Du 14 au 29 avril (les vendredi, samedi, dimanche de 10 h 30 à 20 h), ils présentent la 3e édition de leur Nomad Expo où sera dévoilé en musique aussi, ce que la maison recèle d’œuvres rupestres (placoplatresques en l’occurrence) réalisées par tous ceux qui sont passés par là avec leurs pinceaux. Les artistes qui exposeront : Noon, Lost, Arcke, Veda, Twoz'n pour les graffeurs et pour les peintres et autres sculpteurs Sarah Champignac, Lucille Bréard , Francis delmas, Stéfan ziljak.

Moi, ça m’amuse, ça me plaît. Mais je ne pourrais pas y habiter ! 

Ni squat pompeux à la sauce résidence d’artistes, ni résurgence hippie, plutôt république autonome se partageant des murs et un idéal au sein d’une administration éthique. Ici, chacun paie le loyer de sa piaule à Monique Pellecuer dont le mari devint l’héritier en 1971. 
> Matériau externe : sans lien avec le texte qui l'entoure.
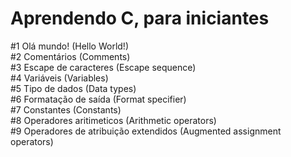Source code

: # Aprendendo C, para iniciantes

#1 Olá mundo! (Hello World!)<br>
#2 Comentários (Comments)<br>
#3 Escape de caracteres (Escape sequence)<br>
#4 Variáveis (Variables)<br>
#5 Tipo de dados (Data types)<br>
#6 Formatação de saída (Format specifier)<br>
#7 Constantes (Constants)<br>
#8 Operadores aritimeticos (Arithmetic operators)<br>
#9 Operadores de atribuição extendidos (Augmented assignment operators)<br>
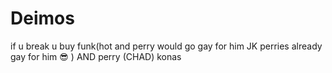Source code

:# Deimos 

if u break u buy funk(hot and perry would go gay for him JK perries already gay for him :sunglasses: ) AND perry (CHAD) konas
La fringante septuagénaire vit à l’autre bout du terrain dans une autre maison. " Moi ça m’amuse, ça me plaît même si je ne pourrais pas y habiter ! Pourquoi les empêcher de faire ce qu'ils aiment, du moment que ça se passe dans le calme, sans drogues et tous ces trucs. Ce ne sont pas des jeunes à problème ", justifie la mamie qui fait de la résistance tranquille face aux promoteurs excités par son enclave boisée de 500m². " Dans ce quartier, on est une soupape ", estiment-ils de concert. 


Montpelliéraine taillée dans le cep des vignes qui jadis occupaient le secteur, sa famille s’était vue contrainte à la cession des terrains d’où a jailli le béton de la cité Astruc. Un crève-cœur. En 2010, au décès de son mari, elle met cette maison à étage en colocation après avoir pensé la faire démolir, " mais j’ai renoncé à l’idée qu’un autre immeuble puisse sortir de terre ". Ce qui aurait fait voler en éclats cette jeunesse foisonnante qui va et vient dans ses doubles foyers. Ce qui aurait bouché cet horizon de verdure cher à son cœur. 
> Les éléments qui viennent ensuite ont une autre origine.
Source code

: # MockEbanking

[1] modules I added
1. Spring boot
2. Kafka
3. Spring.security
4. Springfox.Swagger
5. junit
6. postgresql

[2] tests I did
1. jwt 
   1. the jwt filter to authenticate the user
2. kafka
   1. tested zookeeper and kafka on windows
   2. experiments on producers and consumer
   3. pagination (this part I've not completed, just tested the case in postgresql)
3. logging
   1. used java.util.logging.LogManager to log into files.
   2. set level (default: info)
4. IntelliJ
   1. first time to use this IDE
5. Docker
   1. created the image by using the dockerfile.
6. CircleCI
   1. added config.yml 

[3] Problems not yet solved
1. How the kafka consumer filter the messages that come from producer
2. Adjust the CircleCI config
Et Monique aime " tout ce qui est ouvert. Ni mécène, ni musicienne, ni peintre, mais mon mari chantait. L’art pour moi c’est l’expression au sens large ". Il court, il court le bail du bois joli. Monique promet. " Du moment qu’ils m’assurent de refaire tout en blanc à leur départ, ils peuvent peindre sur les murs ". Ce qu’elle ne veut pas, que cette maison se transforme en sanctuaire. " Pour moi, c’est une parenthèse artistique dans sa déjà longue histoire ". 
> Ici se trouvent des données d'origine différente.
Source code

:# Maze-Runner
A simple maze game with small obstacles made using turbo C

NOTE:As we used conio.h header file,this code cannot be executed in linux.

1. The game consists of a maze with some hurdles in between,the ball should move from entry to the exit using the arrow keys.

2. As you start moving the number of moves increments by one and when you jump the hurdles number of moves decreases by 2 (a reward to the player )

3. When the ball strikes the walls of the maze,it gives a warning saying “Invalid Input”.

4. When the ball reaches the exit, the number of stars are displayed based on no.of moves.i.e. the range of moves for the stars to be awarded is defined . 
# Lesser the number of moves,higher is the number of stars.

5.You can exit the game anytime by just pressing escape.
Un état dans l’état au cul de la cité Astruc 

Alors pour Florent, aux manettes, " être ici, c’est un cadeau ". Débarqué il y a trois ans, suite à la proposition d’une coloc sur Le bon coin, il est tout de suite happé " par l’énergie des lieux ". Quand il n’est pas au skate-park à donner des cours, il expose et customise des planches deux jours par semaine au pied de la rue de l’Aiguillerie, relooke tout objet qu’on lui confie. " Je suis celui qui expose le plus à Montpellier, se marre-t- il. Ma galerie, c’est la rue. Tout le monde me connaît ». Il a bien demandé une autorisation, mais « ils préfèrent que ça reste illégal. Bon ! ".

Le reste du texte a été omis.